Yet Broomfield is keen to whip the rose-tinted glasses from our eyes and while he portrays the romance of that hedonistic life, he also focuses on the emotional fallout: the partner-swapping, LSD-licking, booze-addled adults left their children to their own devices and did little to protect them. As a result, Alex Junior is now in a mental institution while two of his three ex-neighbours and playmates, the children of Australian writers George Johnston and Charmian Clift, died of alcohol abuse and suicide. Suddenly, that seemingly halcyon life on Hydra doesn’t look quite so sunny.
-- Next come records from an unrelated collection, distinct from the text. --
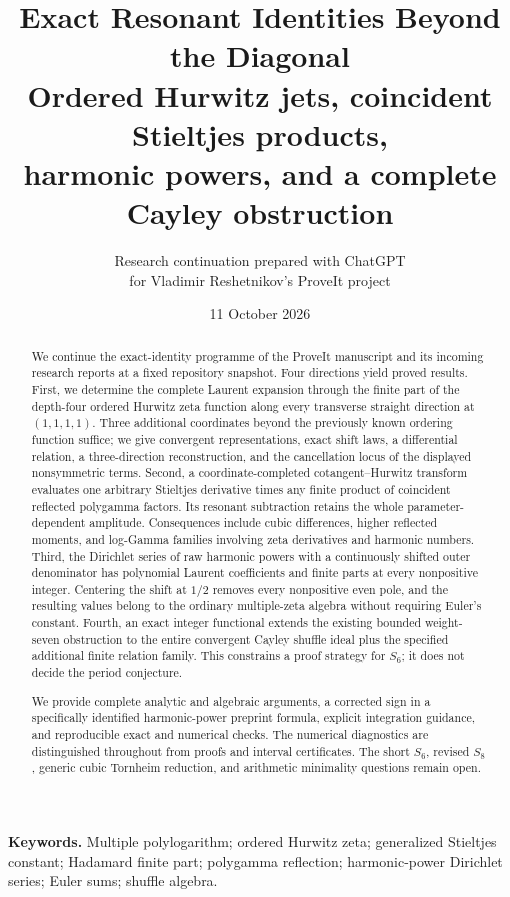 \documentclass[11pt,a4paper]{article}
\title{\textbf{Exact Resonant Identities Beyond the Diagonal}\\[5pt]
 \large Ordered Hurwitz jets, coincident Stieltjes products,\\
 harmonic powers, and a complete Cayley obstruction}
\author{Research continuation prepared with ChatGPT\\
 for Vladimir Reshetnikov's ProveIt project}
\date{11 October 2026}
\numberwithin{equation}{section}
\theoremstyle{definition}
\theoremstyle{remark}
\begin{document}
\maketitle

\begin{abstract}
We continue the exact-identity programme of the ProveIt manuscript and
its incoming research reports at a fixed repository snapshot. Four
directions yield proved results. First, we determine the complete
Laurent expansion through the finite part of the depth-four ordered
Hurwitz zeta function along every transverse straight direction at
$(1,1,1,1)$. Three additional coordinates beyond the previously known
ordering function suffice; we give convergent representations, exact
shift laws, a differential relation, a three-direction reconstruction,
and the cancellation locus of the displayed nonsymmetric terms.
Second, a coordinate-completed cotangent--Hurwitz transform evaluates
one arbitrary Stieltjes derivative times any finite product of
coincident reflected polygamma factors. Its resonant subtraction retains
the whole parameter-dependent amplitude. Consequences include cubic
differences, higher reflected moments, and log-Gamma families involving
zeta derivatives and harmonic numbers. Third, the Dirichlet series of
raw harmonic powers with a continuously shifted outer denominator has
polynomial Laurent coefficients and finite parts at every nonpositive
integer. Centering the shift at $1/2$ removes every nonpositive even
pole, and the resulting values belong to the ordinary multiple-zeta
algebra without requiring Euler's constant. Fourth, an exact integer
functional extends the existing bounded weight-seven obstruction to
the entire convergent Cayley shuffle ideal plus the specified additional
finite relation family. This constrains a proof strategy for $S_6$;
it does not decide the period conjecture.

We provide complete analytic and algebraic arguments, a corrected sign
in a specifically identified harmonic-power preprint formula, explicit
integration guidance, and reproducible exact and numerical checks.
The numerical diagnostics are distinguished throughout from proofs and
interval certificates. The short $S_6$, revised $S_8$, generic cubic
Tornheim reduction, and arithmetic minimality questions remain open.
\end{abstract}
\noindent\textbf{Keywords.} Multiple polylogarithm; ordered Hurwitz zeta;
generalized Stieltjes constant; Hadamard finite part; polygamma reflection;
harmonic-power Dirichlet series; Euler sums; shuffle algebra.
\end{document}
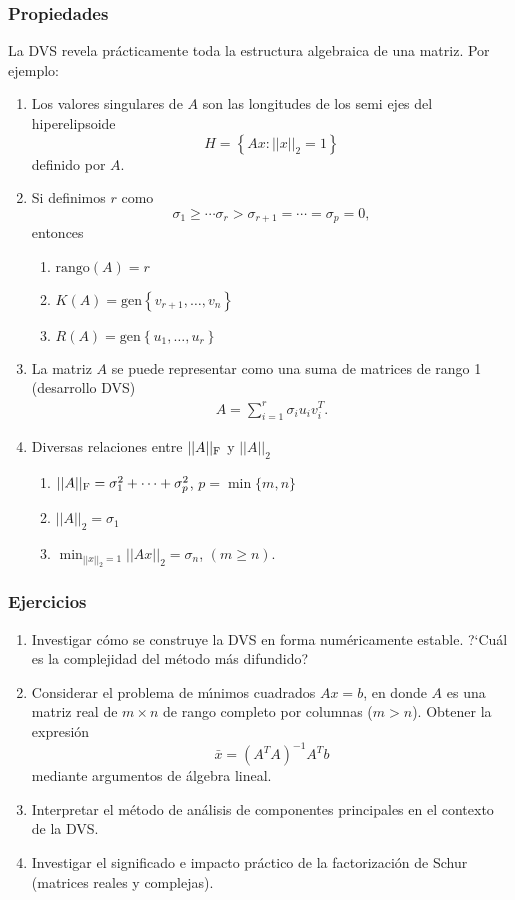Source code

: \documentclass[12pt]{article}
\begin{document}
\subsubsection*{Propiedades}

La DVS revela pr\'acticamente toda la estructura algebraica de una matriz. Por ejemplo:
\begin{enumerate}
  \item Los valores singulares de $A$ son las longitudes de los semi ejes del hiperelipsoide 
        \[
           H = \left \{ Ax : ||x||_2 =1 \right \}
        \]
         definido por $A$.
  \item Si definimos $r$ como 
  \[
     \sigma_1 \ge \cdots \sigma_r > \sigma_{r+1} = \cdots = \sigma_p = 0,
  \]
  entonces 
    \begin{enumerate}
     \item $\mbox{rango}(A) = r$
     \item $K(A) = \mbox{gen} \left \{ v_{r+1}, \ldots, v_n \right \}$
     \item $R(A) = \mbox{gen} \left \{ u_1, \ldots, u_r \right \}$
    \end{enumerate}
  \item La matriz $A$ se puede representar como una suma de matrices de rango 1 (desarrollo DVS)
         \begin{eqnarray} \label{suma}
            A = \sum_{i=1}^r \sigma_i u_i v_i^T.
         \end{eqnarray}
  \item Diversas relaciones entre  $||A||_{\rm F}$ y $||A||_2$
        \begin{enumerate}
         \item $||A||_{\rm F} = \sigma_1^2 + \cdots + \sigma_p^2$, \quad $p = \min\{m,n\}$
         \item $||A||_2 = \sigma_1$
         \item $\displaystyle{ \min_{||x||_2 = 1} ||Ax||_2 = \sigma_n}$, \quad $(m \ge n)$.
        \end{enumerate}
\end{enumerate}


\subsubsection*{Ejercicios}

\begin{enumerate}
 \item Investigar c\'omo se construye la DVS en forma num\'ericamente estable. ?`Cu\'al es la complejidad del m\'etodo m\'as difundido?
 \item Considerar el problema de m\'{\i}nimos cuadrados $Ax = b$, en donde $A$ es una matriz real de $m \times n$ de rango completo por columnas ($m>n$).  Obtener la expresi\'on 
 \[
         \bar{x} = (A^TA)^{-1} A^T b
 \]
 mediante argumentos de \'algebra lineal.
 \item Interpretar el m\'etodo de an\'alisis de componentes principales en el contexto de la DVS.
 \item Investigar el significado e impacto pr\'actico de la factorizaci\'on de Schur (matrices reales y complejas).
\end{enumerate}
 
\end{document}
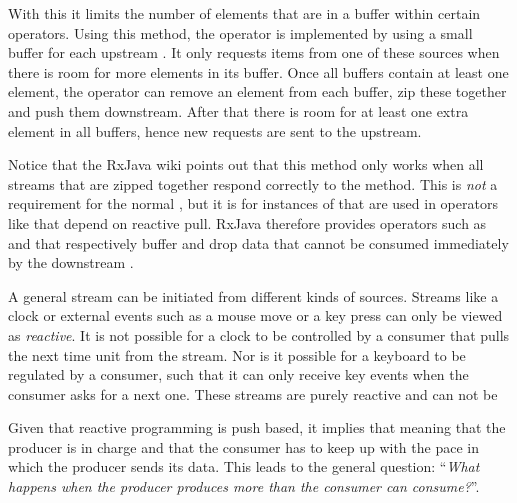 With this it limits the number of elements that are in a buffer within certain operators. Using this method, the  operator is implemented by using a small buffer for each upstream \obs. It only requests items from one of these sources when there is room for more elements in its buffer. Once all buffers contain at least one element, the operator can remove an element from each buffer, zip these together and push them downstream. After that there is room for at least one extra element in all buffers, hence new requests are sent to the upstream.

Notice that the RxJava wiki  points out that this method only works when all streams that are zipped together respond correctly to the  method. This is \emph{not} a requirement for the normal \obs, but it is for instances of \obs that are used in operators like  that depend on reactive pull. RxJava therefore provides operators such as  and  that respectively buffer and drop data that cannot be consumed immediately by the downstream \obv.



















\HRule


A general stream can be initiated from different kinds of sources. Streams like a clock or external events such as a mouse move or a key press can only be viewed as \emph{reactive}. It is not possible for a clock to be controlled by a consumer that pulls the next time unit from the stream. Nor is it possible for a keyboard to be regulated by a consumer, such that it can only receive key events when the consumer asks for a next one. These streams are purely reactive and can not be 

Given that reactive programming is push based, it implies that meaning that the producer is in charge and that the consumer has to keep up with the pace in which the producer sends its data. This leads to the general question: ``\emph{What happens when the producer produces more than the consumer can consume?}''.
Marianne & Leonard: Words of Love
Leonard Cohen’s muse, Marianne Ihlen

But back to the titular lovers: Cohen’s novel was bashed out on a typewriter in the blazing sun while Ihlen provided sandwiches and support. After the book was released to scathing reviews, Cohen sank into depression and it was Ihlen who gently pushed him in the direction of a musical career. Her guidance led to Cohen’s stratospheric success and the downfall of their relationship, for as his time away from the island increased, so did his opportunities to bed countless adulating female fans. Broomfield has unearthed some of the flirtations caught on film, which make for entertaining if voyeuristic viewing.

Leonard Cohen

When Cohen invited Ihlen to New York, her visit proved to be a decisive nail in the coffin of their relationship. We watch as Ihlen heads back to Norway and a regular life while Cohen went on to perform his 1967 hit So Long, Marianne for the next forty-odd years. The film is full of wonderful grainy footage, both of the couple on Hydra and of Cohen as we follow him from shy songster to Buddhist monk and onto the consummate showman of his latter years. There’s even a snippet of an older and still beautiful Marianne singing along in the audience at one of his septuagenarian-era concerts.

Marianne Ihlen

Broomfield is the perfect man for bringing this doomed romance to the screen, for not only does he have scores of excellent docs to his name, he actually met Cohen and was also Ihlen’s lover for a time, having arrived on Hydra as a young law student. And like Cohen before him, he has Marianne to thank for setting him off on his new career path. In a recent interview, Broomfield mentions the importance of placing Marianne’s name before Leonard’s in the title to show that she was an equal in the relationship and not a mere appendage in Cohen’s life.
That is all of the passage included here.